Rupture simulation for an M7 Hayward fault event showing strong ground motions using SW4 (left) and resulting time synched evolution of building damage for a representative 12 story concrete building through coupling to OPENSEES and NEVADA (right). Hotter colors indicate larger ground motion and major building damage, respectively. Note the complex distribution of building damage.

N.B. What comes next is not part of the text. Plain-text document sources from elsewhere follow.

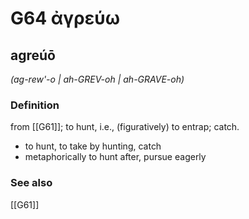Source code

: # G64 ἀγρεύω

## agreúō

_(ag-rew'-o | ah-GREV-oh | ah-GRAVE-oh)_

### Definition

from [[G61]]; to hunt, i.e., (figuratively) to entrap; catch.

- to hunt, to take by hunting, catch
- metaphorically to hunt after, pursue eagerly

### See also

[[G61]]


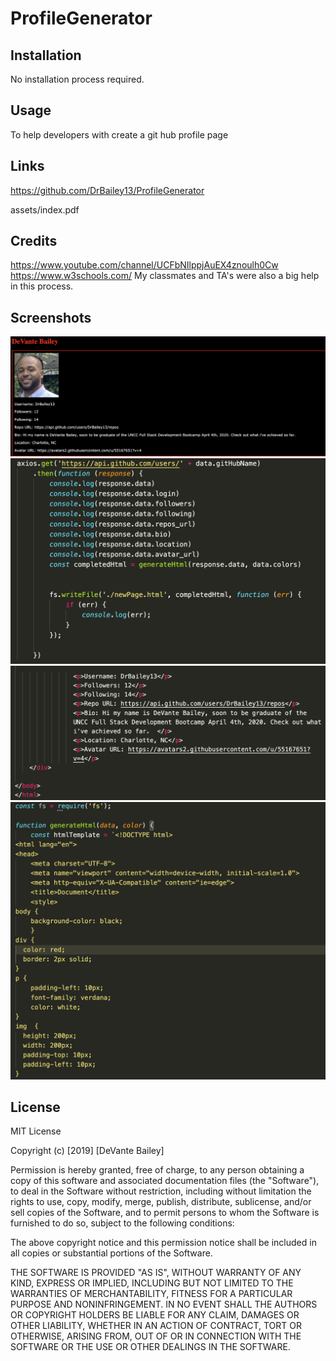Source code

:# ProfileGenerator

## Installation
No installation process required.

## Usage
To help developers with create a git hub profile page


## Links
https://github.com/DrBailey13/ProfileGenerator

assets/index.pdf



## Credits
https://www.youtube.com/channel/UCFbNIlppjAuEX4znoulh0Cw
https://www.w3schools.com/
My classmates and TA's were also a big help in this process.




## Screenshots
<img src="assets/deployed.png">
<img src="assets/github.png">
<img src="assets/html.png">
<img src="assets/index.png">




## License
MIT License

Copyright (c) [2019] [DeVante Bailey]

Permission is hereby granted, free of charge, to any person obtaining a copy
of this software and associated documentation files (the "Software"), to deal
in the Software without restriction, including without limitation the rights
to use, copy, modify, merge, publish, distribute, sublicense, and/or sell
copies of the Software, and to permit persons to whom the Software is
furnished to do so, subject to the following conditions:

The above copyright notice and this permission notice shall be included in all
copies or substantial portions of the Software.

THE SOFTWARE IS PROVIDED "AS IS", WITHOUT WARRANTY OF ANY KIND, EXPRESS OR
IMPLIED, INCLUDING BUT NOT LIMITED TO THE WARRANTIES OF MERCHANTABILITY,
FITNESS FOR A PARTICULAR PURPOSE AND NONINFRINGEMENT. IN NO EVENT SHALL THE
AUTHORS OR COPYRIGHT HOLDERS BE LIABLE FOR ANY CLAIM, DAMAGES OR OTHER
LIABILITY, WHETHER IN AN ACTION OF CONTRACT, TORT OR OTHERWISE, ARISING FROM,
OUT OF OR IN CONNECTION WITH THE SOFTWARE OR THE USE OR OTHER DEALINGS IN THE
SOFTWARE.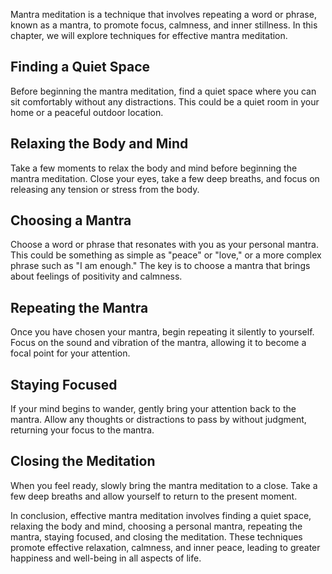
Mantra meditation is a technique that involves repeating a word or phrase, known as a mantra, to promote focus, calmness, and inner stillness. In this chapter, we will explore techniques for effective mantra meditation.

Finding a Quiet Space
---------------------

Before beginning the mantra meditation, find a quiet space where you can sit comfortably without any distractions. This could be a quiet room in your home or a peaceful outdoor location.

Relaxing the Body and Mind
--------------------------

Take a few moments to relax the body and mind before beginning the mantra meditation. Close your eyes, take a few deep breaths, and focus on releasing any tension or stress from the body.

Choosing a Mantra
-----------------

Choose a word or phrase that resonates with you as your personal mantra. This could be something as simple as "peace" or "love," or a more complex phrase such as "I am enough." The key is to choose a mantra that brings about feelings of positivity and calmness.

Repeating the Mantra
--------------------

Once you have chosen your mantra, begin repeating it silently to yourself. Focus on the sound and vibration of the mantra, allowing it to become a focal point for your attention.

Staying Focused
---------------

If your mind begins to wander, gently bring your attention back to the mantra. Allow any thoughts or distractions to pass by without judgment, returning your focus to the mantra.

Closing the Meditation
----------------------

When you feel ready, slowly bring the mantra meditation to a close. Take a few deep breaths and allow yourself to return to the present moment.

In conclusion, effective mantra meditation involves finding a quiet space, relaxing the body and mind, choosing a personal mantra, repeating the mantra, staying focused, and closing the meditation. These techniques promote effective relaxation, calmness, and inner peace, leading to greater happiness and well-being in all aspects of life.
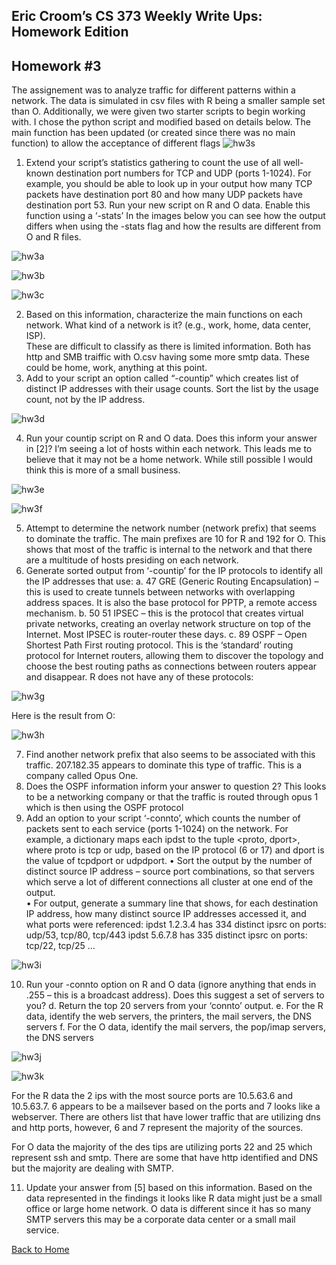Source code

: ## Eric Croom’s CS 373 Weekly Write Ups: Homework Edition

## Homework #3
The assignement was to analyze traffic for different patterns within a network.  The data is simulated in csv files with R being a smaller sample set than O.  Additionally, we were given two starter scripts to begin working with.  I chose the python script and modified based on details below.
The main function has been updated (or created since there was no main function) to allow the acceptance of different flags
![hw3s](/images/hw3.png)
 1. Extend your script’s statistics gathering to count the use of all well-known destination port numbers for TCP and UDP (ports 1-1024).  For example, you should be able to look up in your output how many TCP packets have destination port 80 and how many UDP packets have destination port 53.  Run your new script on R and O data.  Enable this function using a ‘-stats’
In the images below you can see how the output differs when using the -stats flag and how the results are different from O and R files.

![hw3a](/images/hw3a.png)

![hw3b](/images/hw3b.png)

![hw3c](/images/hw3c.png)

 2. Based on this information, characterize the main functions on each network.  What kind of a network is it? (e.g., work, home, data center, ISP).  
These are difficult to classify as there is limited information.  Both has http and SMB traiffic with O.csv having some more smtp data.  These could be home, work, anything at this point.
 3. Add to your script an option called “-countip” which creates list of distinct IP addresses with their usage counts.  Sort the list by the usage count, not by the IP address.

![hw3d](/images/hw3d.png)

 4. Run your countip script on R and O data.  Does this inform your answer in [2]?
I’m seeing a lot of hosts within each network.  This leads me to believe that it may not be a home network.  While still possible I would think this is more of a small business.

![hw3e](/images/hw3e.png)

![hw3f](/images/hw3f.png)

 5. Attempt to determine the network number (network prefix) that seems to dominate the traffic.
The main prefixes are 10 for R and 192 for O.  This shows that most of the traffic is internal to the network and that there are a multitude of hosts presiding on each network.
 6. Generate sorted output from ‘-countip’ for the IP protocols to identify all the IP addresses that use:
a.	47 GRE (Generic Routing Encapsulation) – this is used to create tunnels between networks with overlapping address spaces.  It is also the base protocol for PPTP, a remote access mechanism.
b.	50 51 IPSEC – this is the protocol that creates virtual private networks, creating an overlay network structure on top of the Internet.  Most IPSEC is router-router these days.
c.	89 OSPF – Open Shortest Path First routing protocol.  This is the ‘standard’ routing protocol for Internet routers, allowing them to discover the topology and choose the best routing paths as connections between routers appear and disappear.
R does not have any of these protocols:

![hw3g](/images/hw3g.png)

Here is the result from O:

![hw3h](/images/hw3h.png)

 7. Find another network prefix that also seems to be associated with this traffic.
207.182.35 appears to dominate this type of traffic.  This is a company called Opus One.
 8. Does the OSPF information inform your answer to question 2?
This looks to be a networking company or that the traffic is routed through opus 1 which is then using the OSPF protocol
 9. Add an option to your script ‘-connto’, which counts the number of packets sent to each service (ports 1-1024) on the network.  For example, a dictionary maps each ipdst to the tuple <proto, dport>, where proto is tcp or udp, based on the IP protocol (6  or 17) and dport is the value of tcpdport or udpdport.
•	Sort the output by the number of distinct source IP address – source port combinations, so that servers which serve a lot of different connections all cluster at one end of the output.  
•	For output, generate a summary line that shows, for each destination IP address, how many distinct source IP addresses accessed it, and what ports were referenced:
ipdst 1.2.3.4 has 334 distinct ipsrc on ports: udp/53, tcp/80, tcp/443
ipdst 5.6.7.8 has 335 distinct ipsrc on ports: tcp/22, tcp/25
…

![hw3i](/images/hw3i.png)


 10. Run your -connto option on R and O data  (ignore anything that ends in .255 – this is a broadcast address).   Does this suggest a set of servers to you?
d.	Return the top 20 servers from your ‘connto’ output.
e.	For the R data, identify the web servers, the printers, the mail servers, the DNS servers
f.	For the O data, identify the mail servers, the pop/imap servers, the DNS servers

![hw3j](/images/hw3j.png)

![hw3k](/images/hw3k.png)

For the R data the 2 ips with the most source ports are 10.5.63.6 and 10.5.63.7.  6 appears to be a mailsever based on the ports and 7 looks like a webserver.  There are others list that have lower traffic that are utilizing dns and http ports, however, 6 and 7 represent the majority of the sources.

For O data the majority of the des tips are utilizing ports 22 and 25 which represent ssh and smtp.  There are some that have http identified and DNS but the majority are dealing with SMTP.

 11. Update your answer from [5] based on this information.
Based on the data represented in the findings it looks like R data might just be a small office or large home network.  O data is different since it has so many SMTP servers this may be a corporate data center or a small mail service.

<a href="../">Back to Home</a>




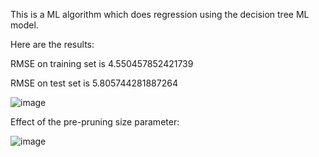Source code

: This is a ML algorithm which does regression using the decision tree ML model.

Here are the results:

RMSE on training set is  4.550457852421739

RMSE on test set is  5.805744281887264 



![image](https://github.com/ulascanonder/Machine-Learning-Algorithms/assets/103257323/27b72de0-e259-484b-9608-2c2672bbf4de)

Effect of the pre-pruning size parameter:


![image](https://github.com/ulascanonder/Machine-Learning-Algorithms/assets/103257323/1dd3478e-3a21-4398-97a8-ad4a2f065d0f)

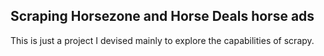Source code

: ## Scraping Horsezone and Horse Deals horse ads

This is just a project I devised mainly to explore the capabilities of scrapy.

EQSIM: Coupled End-to-End Earthquake Hazard and Risk Simulations
Contributed by David McCallen, University of Nevada, Reno and Lawrence Berkeley National Laboratory
Over the past five years an integrated, multidisciplinary team from Lawrence Berkeley National Laboratory and Lawrence Livermore National Laboratory have developed the EarthQuake SIMulation (EQSIM) framework for fault-to-structure, regional-scale earthquake simulations under the U.S. DOE Exascale Computing Project. The EQSIM application development project is focused on creating an unprecedented computational tool set and workflow for earthquake hazard and risk assessment. Starting with a set of existing codes - SW4 (the fourth-order, 3D seismic wave propagation model developed at LLNL), NEVADA (a nonlinear, finite displacement program for building earthquake response), and OPENSEES (a nonlinear finite-element program for coupled soil-structure interaction) - EQSIM has created an end-to-end capability to simulate from the initiation of fault rupture to site-specific ground motions and ultimately to infrastructure response. EQSIM’s ultimate goal is to remove computational limitations as a barrier to simulation-based scientific exploration, understanding earthquake phenomenology, and practical earthquake hazard and risk assessments.